> [Assignment] Return only the line containing "2. 你要解决一个复杂的问题" and each line after it, exactly as written, through the end of the records.

> [Data to use]
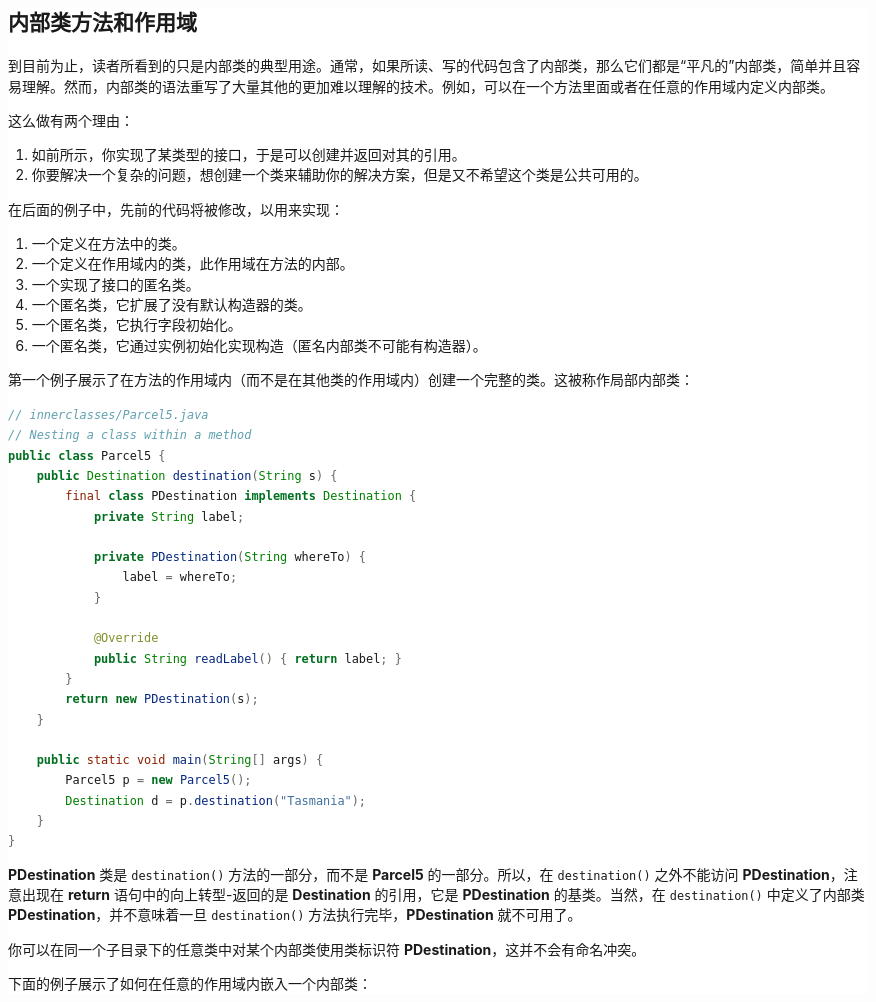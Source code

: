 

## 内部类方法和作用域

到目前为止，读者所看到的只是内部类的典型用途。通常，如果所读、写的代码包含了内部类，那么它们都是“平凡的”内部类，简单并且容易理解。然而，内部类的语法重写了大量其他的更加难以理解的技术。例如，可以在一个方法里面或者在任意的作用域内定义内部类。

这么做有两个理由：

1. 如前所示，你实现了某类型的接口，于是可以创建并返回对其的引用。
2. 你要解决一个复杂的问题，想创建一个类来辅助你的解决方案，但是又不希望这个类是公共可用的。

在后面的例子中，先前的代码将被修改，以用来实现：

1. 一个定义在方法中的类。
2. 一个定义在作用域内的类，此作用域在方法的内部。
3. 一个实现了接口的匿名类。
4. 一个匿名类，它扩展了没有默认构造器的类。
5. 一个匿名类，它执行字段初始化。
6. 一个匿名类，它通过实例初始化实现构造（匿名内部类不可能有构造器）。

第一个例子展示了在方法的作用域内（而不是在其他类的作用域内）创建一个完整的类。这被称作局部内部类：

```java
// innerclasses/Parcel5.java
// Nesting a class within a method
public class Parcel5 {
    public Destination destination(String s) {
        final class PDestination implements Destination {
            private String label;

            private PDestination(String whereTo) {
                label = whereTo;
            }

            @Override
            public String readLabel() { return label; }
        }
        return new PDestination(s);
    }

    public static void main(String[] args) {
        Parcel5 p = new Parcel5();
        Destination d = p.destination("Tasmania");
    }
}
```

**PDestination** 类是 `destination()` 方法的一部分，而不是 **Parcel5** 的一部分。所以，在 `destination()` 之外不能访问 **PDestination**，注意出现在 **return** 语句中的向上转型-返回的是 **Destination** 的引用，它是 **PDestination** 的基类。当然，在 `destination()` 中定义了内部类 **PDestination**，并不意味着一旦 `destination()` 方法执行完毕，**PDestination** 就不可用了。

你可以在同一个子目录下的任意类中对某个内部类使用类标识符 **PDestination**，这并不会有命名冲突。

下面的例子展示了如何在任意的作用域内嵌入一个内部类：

> [Solved problem]
2. 你要解决一个复杂的问题，想创建一个类来辅助你的解决方案，但是又不希望这个类是公共可用的。

在后面的例子中，先前的代码将被修改，以用来实现：

1. 一个定义在方法中的类。
2. 一个定义在作用域内的类，此作用域在方法的内部。
3. 一个实现了接口的匿名类。
4. 一个匿名类，它扩展了没有默认构造器的类。
5. 一个匿名类，它执行字段初始化。
6. 一个匿名类，它通过实例初始化实现构造（匿名内部类不可能有构造器）。

第一个例子展示了在方法的作用域内（而不是在其他类的作用域内）创建一个完整的类。这被称作局部内部类：

```java
// innerclasses/Parcel5.java
// Nesting a class within a method
public class Parcel5 {
    public Destination destination(String s) {
        final class PDestination implements Destination {
            private String label;

            private PDestination(String whereTo) {
                label = whereTo;
            }

            @Override
            public String readLabel() { return label; }
        }
        return new PDestination(s);
    }

    public static void main(String[] args) {
        Parcel5 p = new Parcel5();
        Destination d = p.destination("Tasmania");
    }
}
```

**PDestination** 类是 `destination()` 方法的一部分，而不是 **Parcel5** 的一部分。所以，在 `destination()` 之外不能访问 **PDestination**，注意出现在 **return** 语句中的向上转型-返回的是 **Destination** 的引用，它是 **PDestination** 的基类。当然，在 `destination()` 中定义了内部类 **PDestination**，并不意味着一旦 `destination()` 方法执行完毕，**PDestination** 就不可用了。

你可以在同一个子目录下的任意类中对某个内部类使用类标识符 **PDestination**，这并不会有命名冲突。

下面的例子展示了如何在任意的作用域内嵌入一个内部类：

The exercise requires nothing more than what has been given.